DU "PHILOSOPHAT" AU "POSTNOVICIAT» : Grandir dans l’identité consacrée salésienne
Séminaire sur le post-noviciat pour les Régions Europe Centre Nord et Méditerranéenne,
Valdocco, 9-12 novembre 2018
Ivo Coelho, SDB
L’idée de ce séminaire est peut-être née d’un commentaire du Père Pascual Chavez, immédiatement après le dernier chapitre général, affirmant que le changement de nom – pré-noviciat, noviciat, post-noviciat - n’était pas accidentel. En fait, les Constitutions décrivent le post-noviciat comme une continuation de la formation commencée au noviciat. Nous pourrions dire que la raison pour laquelle nous avons convoqué une série de séminaires régionaux est précisément pour encourager ce changement du philosophat au post-noviciat.
Pourquoi est-il si important de faire ce changement ? Parce que l’objectif principal du CG27 était l’approfondissement de la dimension consacrée de notre vocation et parce qu’il existe une tendance à négliger précisément cette dimension de notre vocation. La mission - ou mieux, la mission réduite au "travail des jeunes" - tend à primer. Mais "travailler pour les jeunes" n’est pas la même chose que la mission salésienne. Et être impliqué dans la mission salésienne n’est pas la même chose que d’être une personne consacrée salésienne. Tout cela doit être clarifié. Ce sont, dans un sens, des questions théoriques ou théologiques.

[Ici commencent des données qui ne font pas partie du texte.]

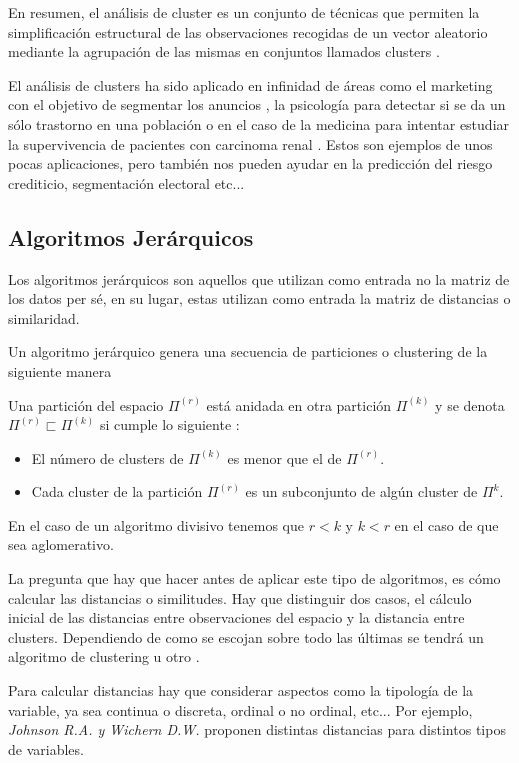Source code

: \noindent En resumen, el análisis de cluster es un conjunto de técnicas que permiten la simplificación estructural de las observaciones recogidas de un vector aleatorio mediante la agrupación de las mismas en conjuntos llamados clusters \cite{Everitt 2011}. 

\noindent El análisis de clusters ha sido aplicado en infinidad de áreas como el marketing con el objetivo de segmentar los anuncios \cite{Okazaki 2006}, la psicología para detectar si se da un sólo trastorno en una población \cite{Everitt 2002} o en el caso de la medicina para intentar estudiar la supervivencia de pacientes con carcinoma renal \cite{Witten 2010}. Estos son ejemplos de unos pocas aplicaciones, pero también nos pueden ayudar en la predicción del riesgo crediticio, segmentación electoral etc... 
\subsection{Algoritmos Jerárquicos}

\noindent Los algoritmos jerárquicos son aquellos que utilizan como entrada no la matriz de los datos per sé, en su lugar, estas utilizan como entrada la matriz de distancias o similaridad.

\noindent Un algoritmo jerárquico genera una secuencia de particiones o clustering de la siguiente manera 
\begin{defi}
Una partición del espacio $\Pi^{(r)}$ está anidada en otra partición $\Pi^{(k)}$ y se denota $\Pi^{(r)} \sqsubset \Pi^{(k)}$ si cumple lo siguiente \cite{Scitovski 2021} :
\begin{itemize}
\item El número de clusters de $\Pi^{(k)}$ es menor que el de $\Pi^{(r)}$. 
\item Cada cluster de la partición $\Pi^{(r)}$ es un subconjunto de algún cluster de $\Pi^{k}$. 
\end{itemize}
En el caso de un algoritmo divisivo tenemos que $r<k$ y $k<r$ en el caso de que sea aglomerativo. 
\end{defi}

\noindent La pregunta que hay que hacer antes de aplicar este tipo de algoritmos, es cómo calcular las distancias o similitudes. Hay que distinguir dos casos, el cálculo inicial de las distancias entre observaciones del espacio y la distancia entre clusters. Dependiendo de como se escojan sobre todo las últimas se tendrá un algoritmo de clustering u otro \cite{Peña 2002}. 

\noindent Para calcular distancias hay que considerar aspectos como la tipología de la variable, ya sea continua o discreta, ordinal o no ordinal, etc... Por ejemplo, \emph{Johnson R.A. y Wichern D.W. }\cite{Johnson 2007} proponen distintas distancias para distintos tipos de variables.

Mais ils influencent notre façon de vivre et de travailler.
Ma tâche est de faire ressortir ce que dit le magistère salésien à propos du post-noviciat : Constitutions et Règlements ; le Projet de vie des Salésiens de Don Bosco; et la Formation des salésiens de Don Bosco (2016).

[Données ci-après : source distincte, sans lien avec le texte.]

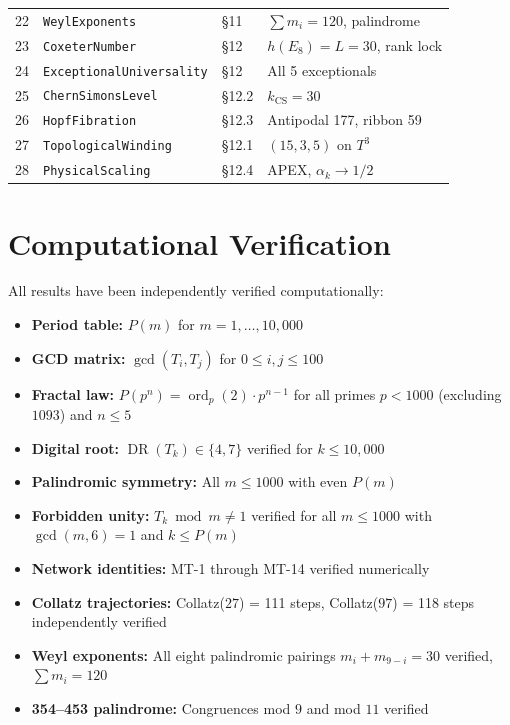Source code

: \documentclass[11pt, a4paper]{article}
\theoremstyle{plain}
\theoremstyle{definition}
\theoremstyle{remark}
\newcommand{\ord}{\operatorname{ord}}
\DeclareMathOperator{\DR}{DR}
\begin{document}
\begin{table}[H]
\begin{tabular}{@{}rlll@{}}
22 & \texttt{WeylExponents}        & \S11   & $\sum m_i = 120$, palindrome \\
23 & \texttt{CoxeterNumber}        & \S12   & $h(E_8)=L=30$, rank lock \\
24 & \texttt{ExceptionalUniversality} & \S12 & All 5 exceptionals \\
25 & \texttt{ChernSimonsLevel}     & \S12.2 & $k_{\mathrm{CS}}=30$ \\
26 & \texttt{HopfFibration}        & \S12.3 & Antipodal 177, ribbon 59 \\
27 & \texttt{TopologicalWinding}   & \S12.1 & $(15,3,5)$ on $T^3$ \\
28 & \texttt{PhysicalScaling}      & \S12.4 & APEX, $\alpha_k \to 1/2$ \\
\bottomrule
\end{tabular}
\end{table}

\section{Computational Verification}\label{app:comp}

All results have been independently verified computationally:

\begin{itemize}
  \item \textbf{Period table:} $P(m)$ for $m = 1, \ldots, 10{,}000$
  \item \textbf{GCD matrix:} $\gcd(T_i, T_j)$ for
    $0 \leq i, j \leq 100$
  \item \textbf{Fractal law:} $P(p^n) = \ord_p(2) \cdot p^{n-1}$
    for all primes $p < 1000$ (excluding $1093$) and $n \leq 5$
  \item \textbf{Digital root:} $\DR(T_k) \in \{4, 7\}$ verified for
    $k \leq 10{,}000$
  \item \textbf{Palindromic symmetry:} All $m \leq 1000$ with
    even $P(m)$
  \item \textbf{Forbidden unity:} $T_k \bmod m \neq 1$ verified for all
    $m \leq 1000$ with $\gcd(m,6) = 1$ and $k \leq P(m)$
  \item \textbf{Network identities:} MT-1 through MT-14 verified
    numerically
  \item \textbf{Collatz trajectories:} Collatz($27$) = 111 steps,
    Collatz($97$) = 118 steps independently verified
  \item \textbf{Weyl exponents:} All eight palindromic pairings
    $m_i + m_{9-i} = 30$ verified, $\sum m_i = 120$
  \item \textbf{354--453 palindrome:} Congruences mod $9$ and mod $11$
    verified
\end{itemize}
\end{document}
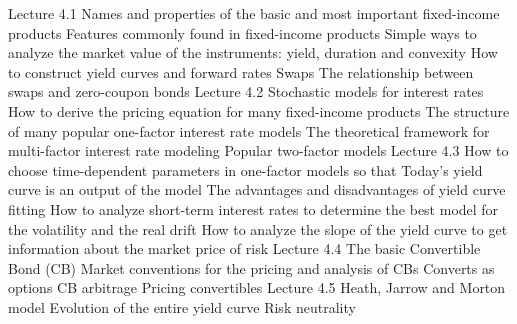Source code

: Lecture 4.1
Names and properties of the basic and most important fixed-income products
Features commonly found in fixed-income products
Simple ways to analyze the market value of the instruments: yield, duration and convexity
How to construct yield curves and forward rates
Swaps
The relationship between swaps and zero-coupon bonds
Lecture 4.2
Stochastic models for interest rates
How to derive the pricing equation for many fixed-income products
The structure of many popular one-factor interest rate models
The theoretical framework for multi-factor interest rate modeling
Popular two-factor models
Lecture 4.3
How to choose time-dependent parameters in one-factor models so that
Today’s yield curve is an output of the model
The advantages and disadvantages of yield curve fitting
How to analyze short-term interest rates to determine the best model for the volatility and the real drift
How to analyze the slope of the yield curve to get information about the market price of risk
Lecture 4.4
The basic Convertible Bond (CB)
Market conventions for the pricing and analysis of CBs
Converts as options
CB arbitrage
Pricing convertibles
Lecture 4.5
Heath, Jarrow and Morton model
Evolution of the entire yield curve
Risk neutrality
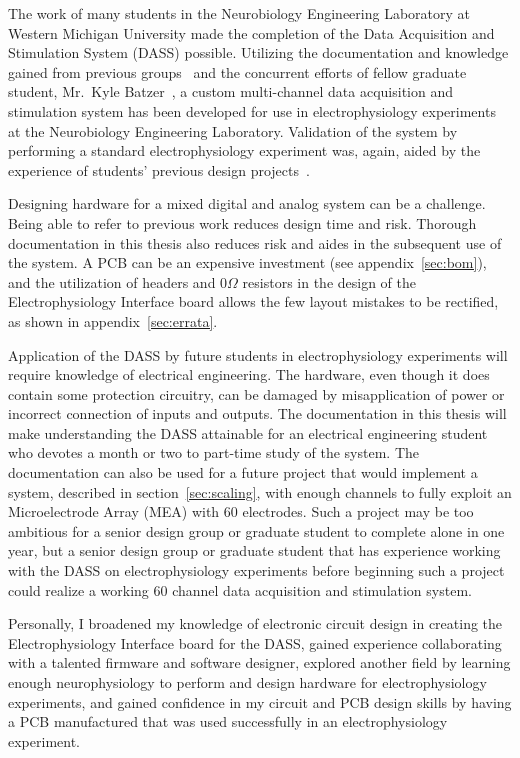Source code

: The work of many students in the Neurobiology Engineering Laboratory at Western Michigan University made the completion of the Data Acquisition and Stimulation System (DASS) possible.  Utilizing the documentation and knowledge gained from previous groups~\cite{ArmstrongSD,McCaskeyPackaralJohnVandeusen07,CarusoDaiekJones,StahlMSEE,BatzerCorsiCrampton} and the concurrent efforts of fellow graduate student, Mr.~Kyle Batzer~\cite{BatzerMSEE}, a custom multi-channel data acquisition and stimulation system has been developed for use in electrophysiology experiments at the Neurobiology Engineering Laboratory.  Validation of the system by performing a standard electrophysiology experiment was, again, aided by the experience of students' previous design projects~\cite{StahlMSEE,EllingerMSEE}.

Designing hardware for a mixed digital and analog system can be a challenge.  Being able to refer to previous work reduces design time and risk.  Thorough documentation in this thesis also reduces risk and aides in the subsequent use of the system.  A PCB can be an expensive investment (see appendix~\ref{sec:bom}), and the utilization of headers and $0\unit{\Omega}$ resistors in the design of the Electrophysiology Interface board allows the few layout mistakes to be rectified, as shown in appendix~\ref{sec:errata}.

Application of the DASS by future students in electrophysiology experiments will require knowledge of electrical engineering.  The hardware, even though it does contain some protection circuitry, can be damaged by misapplication of power or incorrect connection of inputs and outputs.  The documentation in this thesis will make understanding the DASS attainable for an electrical engineering student who devotes a month or two to part-time study of the system.  The documentation can also be used for a future project that would implement a system, described in section~\ref{sec:scaling}, with enough channels to fully exploit an Microelectrode Array (MEA) with 60 electrodes.  Such a project may be too ambitious for a senior design group or graduate student to complete alone in one year, but a senior design group or graduate student that has experience working with the DASS on electrophysiology experiments before beginning such a project could realize a working 60 channel data acquisition and stimulation system.

Personally, I broadened my knowledge of electronic circuit design in creating the Electrophysiology Interface board for the DASS, gained experience collaborating with a talented firmware and software designer, explored another field by learning enough neurophysiology to perform and design hardware for electrophysiology experiments, and gained confidence in my circuit and PCB design skills by having a PCB manufactured that was used successfully in an electrophysiology experiment.

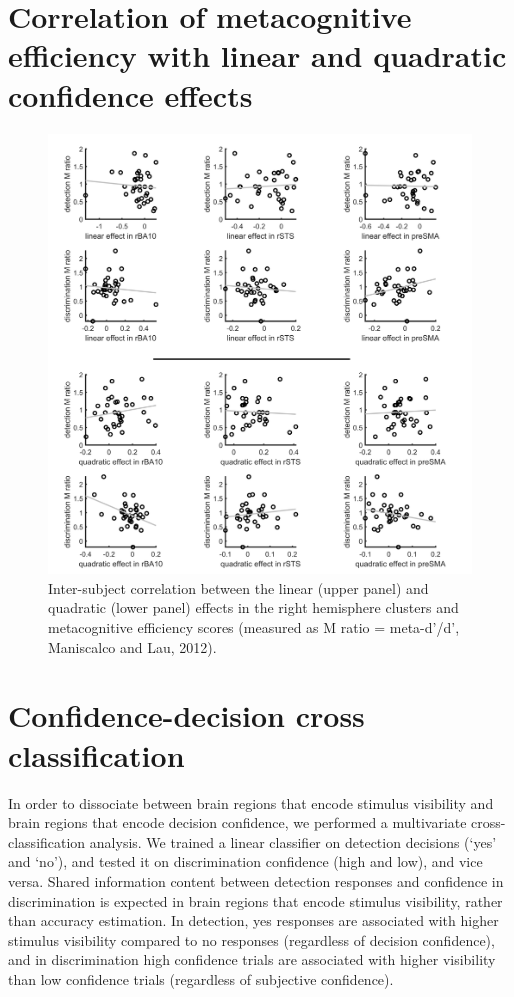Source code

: \documentclass[12pt,twoside]{reedthesis}
\begin{document}
\hypertarget{app3:efficiency}{%
\section{Correlation of metacognitive efficiency with linear and quadratic confidence effects}\label{app3:efficiency}}
\begin{figure}[H]
\includegraphics[width=\linewidth]{figure/fMRI/efficiency} \caption[Inter-subject correlation between the linear and quadratic effects in the right hemisphere clusters and metacognitive efficiency scores]{Inter-subject correlation between the linear (upper panel) and quadratic (lower panel) effects in the right hemisphere clusters and metacognitive efficiency scores (measured as M ratio = meta-d'/d', Maniscalco and Lau, 2012).}\label{fig:varianceRatio}
\end{figure}
\newpage

\hypertarget{app3:cross}{%
\section{Confidence-decision cross classification}\label{app3:cross}}

In order to dissociate between brain regions that encode stimulus visibility and brain regions that encode decision confidence, we performed a multivariate cross-classification analysis. We trained a linear classifier on detection decisions (`yes' and `no'), and tested it on discrimination confidence (high and low), and vice versa. Shared information content between detection responses and confidence in discrimination is expected in brain regions that encode stimulus visibility, rather than accuracy estimation. In detection, yes responses are associated with higher stimulus visibility compared to no responses (regardless of decision confidence), and in discrimination high confidence trials are associated with higher visibility than low confidence trials (regardless of subjective confidence).
\end{document}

L’article 114 de nos Constitutions dit :
La première profession est suivie d’une phase de maturation religieuse qui continue l’expérience de formation du noviciat et prépare le stage pratique.
L’approfondissement de la vie de foi et de l’esprit de Don Bosco, ainsi qu’une préparation philosophique, pédagogique et catéchétique appropriée, menée en dialogue avec la culture, conduisent le jeune confrère à intégrer progressivement foi, culture et vie.
Ensuite, il y a l’art. 95 de nos Règlements :
Aussitôt après le noviciat, tous les confrères doivent poursuivre leur formation pendant au moins deux ans dans des communautés de formation, scolasticats de préférence.
Cette phase est un temps de formation générale, philosophique et pédagogique, ainsi que d’initiation théologique...
Permettez-moi de souligner trois aspects : (1) le post-noviciat en tant que continuation de l’expérience formative commencée au noviciat ; (2) le post-noviciat en tant que préparation au stage pratique ; et (3) la dimension intellectuelle de la formation dans le post-noviciat.
1. "Continue l’expérience formative du noviciat"
1. Le post-noviciat est une phase de maturation religieuse. Il fait partie de la période de la profession temporaire. Pendant cette période, le confrère "complète son processus de maturation en vue de la profession perpétuelle, et développe, comme salésien laïc ou candidat au sacerdoce, les divers aspects de sa vocation" (C 113).
C’est une période qui continue l’expérience formative du noviciat (C 114). - C 110 décrit le noviciat comme le début de l’expérience religieuse salésienne.
L’objectif du post-noviciat est donc l’approfondissement de l’identité religieuse salésienne - qui était l’objectif principal du CG27, comme le montrent les différentes observations faites par le père Chavez, dans sa lettre de convocation et dans son discours d’ouverture, où il parle de 4 et pas seulement de 3 domaines thématiques.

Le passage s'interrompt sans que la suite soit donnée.